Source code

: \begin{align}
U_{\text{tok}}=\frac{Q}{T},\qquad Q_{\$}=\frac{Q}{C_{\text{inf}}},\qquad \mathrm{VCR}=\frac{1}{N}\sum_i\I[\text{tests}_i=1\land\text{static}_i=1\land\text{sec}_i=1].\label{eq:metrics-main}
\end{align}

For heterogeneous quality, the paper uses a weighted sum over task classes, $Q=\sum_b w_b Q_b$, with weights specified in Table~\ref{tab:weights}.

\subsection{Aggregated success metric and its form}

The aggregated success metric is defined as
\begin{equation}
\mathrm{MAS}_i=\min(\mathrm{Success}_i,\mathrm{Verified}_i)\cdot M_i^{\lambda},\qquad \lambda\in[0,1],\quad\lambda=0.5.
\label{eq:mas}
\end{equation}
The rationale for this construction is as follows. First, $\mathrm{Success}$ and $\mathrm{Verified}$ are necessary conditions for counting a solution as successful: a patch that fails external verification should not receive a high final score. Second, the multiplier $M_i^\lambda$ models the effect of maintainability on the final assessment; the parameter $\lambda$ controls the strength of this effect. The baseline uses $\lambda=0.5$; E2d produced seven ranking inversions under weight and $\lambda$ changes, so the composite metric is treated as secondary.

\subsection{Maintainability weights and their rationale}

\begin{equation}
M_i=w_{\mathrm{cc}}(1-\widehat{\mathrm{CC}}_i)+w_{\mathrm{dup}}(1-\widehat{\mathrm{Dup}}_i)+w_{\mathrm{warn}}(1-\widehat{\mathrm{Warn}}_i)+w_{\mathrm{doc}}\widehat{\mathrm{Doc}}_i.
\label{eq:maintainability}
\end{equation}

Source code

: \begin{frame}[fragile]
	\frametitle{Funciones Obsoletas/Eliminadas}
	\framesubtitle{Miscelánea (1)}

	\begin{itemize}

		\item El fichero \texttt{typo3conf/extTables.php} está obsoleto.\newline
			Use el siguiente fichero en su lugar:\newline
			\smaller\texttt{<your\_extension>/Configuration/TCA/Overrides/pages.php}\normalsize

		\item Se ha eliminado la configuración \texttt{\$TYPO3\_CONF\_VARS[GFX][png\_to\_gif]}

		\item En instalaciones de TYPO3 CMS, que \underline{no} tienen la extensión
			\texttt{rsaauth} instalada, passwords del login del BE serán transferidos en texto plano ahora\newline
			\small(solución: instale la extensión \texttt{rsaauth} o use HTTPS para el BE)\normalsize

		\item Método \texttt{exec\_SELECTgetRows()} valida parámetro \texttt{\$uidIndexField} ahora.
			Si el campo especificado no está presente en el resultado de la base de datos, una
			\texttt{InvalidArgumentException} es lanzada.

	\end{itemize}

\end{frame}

........

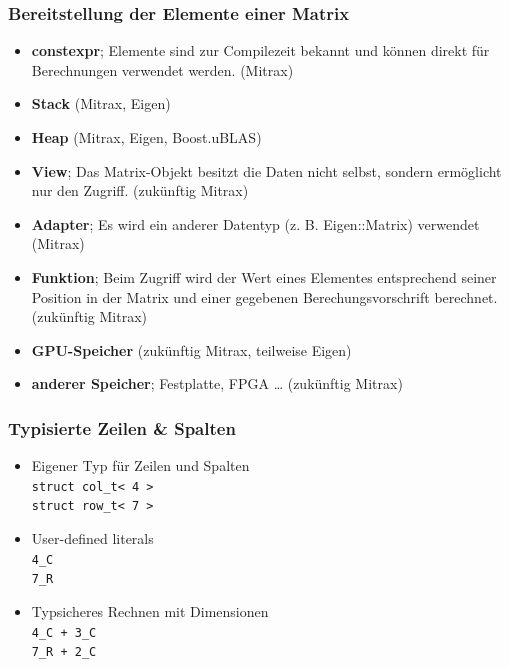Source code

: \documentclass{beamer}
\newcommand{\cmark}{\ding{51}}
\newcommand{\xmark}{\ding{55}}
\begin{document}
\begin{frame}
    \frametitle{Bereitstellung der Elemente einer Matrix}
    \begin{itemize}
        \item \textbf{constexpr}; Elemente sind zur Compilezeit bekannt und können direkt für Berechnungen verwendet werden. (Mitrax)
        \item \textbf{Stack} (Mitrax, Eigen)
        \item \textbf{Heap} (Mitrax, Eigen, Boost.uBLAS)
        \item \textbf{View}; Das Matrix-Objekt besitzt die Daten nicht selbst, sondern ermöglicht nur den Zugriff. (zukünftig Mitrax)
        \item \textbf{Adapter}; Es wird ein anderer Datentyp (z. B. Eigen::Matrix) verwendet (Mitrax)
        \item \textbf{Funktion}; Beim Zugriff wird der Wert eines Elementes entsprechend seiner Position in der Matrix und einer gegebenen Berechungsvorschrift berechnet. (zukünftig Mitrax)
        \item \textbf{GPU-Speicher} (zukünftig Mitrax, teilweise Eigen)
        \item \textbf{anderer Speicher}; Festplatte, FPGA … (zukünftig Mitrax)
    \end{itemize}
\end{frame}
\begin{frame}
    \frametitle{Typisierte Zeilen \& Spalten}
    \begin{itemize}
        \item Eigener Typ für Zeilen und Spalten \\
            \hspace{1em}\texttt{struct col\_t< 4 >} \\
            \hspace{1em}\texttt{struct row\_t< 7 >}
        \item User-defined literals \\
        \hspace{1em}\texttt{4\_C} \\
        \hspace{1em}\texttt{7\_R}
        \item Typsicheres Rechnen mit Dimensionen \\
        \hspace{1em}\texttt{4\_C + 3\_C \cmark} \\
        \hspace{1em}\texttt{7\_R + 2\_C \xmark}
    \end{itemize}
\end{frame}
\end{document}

........

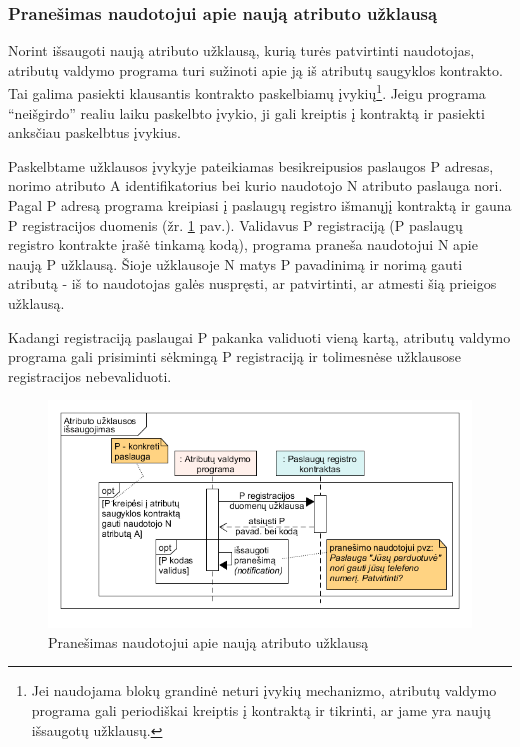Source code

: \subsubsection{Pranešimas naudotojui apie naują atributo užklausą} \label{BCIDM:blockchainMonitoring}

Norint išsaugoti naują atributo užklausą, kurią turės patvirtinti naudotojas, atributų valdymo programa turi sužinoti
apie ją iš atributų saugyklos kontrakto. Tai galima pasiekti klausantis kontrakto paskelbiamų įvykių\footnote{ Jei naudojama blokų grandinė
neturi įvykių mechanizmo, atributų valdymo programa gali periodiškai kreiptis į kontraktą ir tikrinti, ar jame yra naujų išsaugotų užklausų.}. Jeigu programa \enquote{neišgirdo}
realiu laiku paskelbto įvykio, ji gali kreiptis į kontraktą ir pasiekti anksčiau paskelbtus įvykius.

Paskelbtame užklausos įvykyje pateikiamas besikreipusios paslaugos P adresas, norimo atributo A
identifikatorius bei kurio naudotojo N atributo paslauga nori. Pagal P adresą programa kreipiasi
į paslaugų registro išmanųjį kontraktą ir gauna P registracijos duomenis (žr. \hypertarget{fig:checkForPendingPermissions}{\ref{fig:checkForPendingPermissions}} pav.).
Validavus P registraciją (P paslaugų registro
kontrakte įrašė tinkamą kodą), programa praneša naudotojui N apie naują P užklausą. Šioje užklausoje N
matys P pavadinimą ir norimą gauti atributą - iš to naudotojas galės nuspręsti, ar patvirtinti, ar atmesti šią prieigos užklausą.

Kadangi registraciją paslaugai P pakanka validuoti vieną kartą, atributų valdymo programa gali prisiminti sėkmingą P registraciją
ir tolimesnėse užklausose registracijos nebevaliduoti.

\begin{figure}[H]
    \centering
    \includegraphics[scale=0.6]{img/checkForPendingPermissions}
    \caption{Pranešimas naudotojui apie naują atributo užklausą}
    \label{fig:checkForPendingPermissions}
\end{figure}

........

▸ Problem description
Go line by line through the records and copy those that contain the word "Zugriff".

▸ Solution to this exercise
        \item \textbf{View}; Das Matrix-Objekt besitzt die Daten nicht selbst, sondern ermöglicht nur den Zugriff. (zukünftig Mitrax)
        \item \textbf{Funktion}; Beim Zugriff wird der Wert eines Elementes entsprechend seiner Position in der Matrix und einer gegebenen Berechungsvorschrift berechnet. (zukünftig Mitrax)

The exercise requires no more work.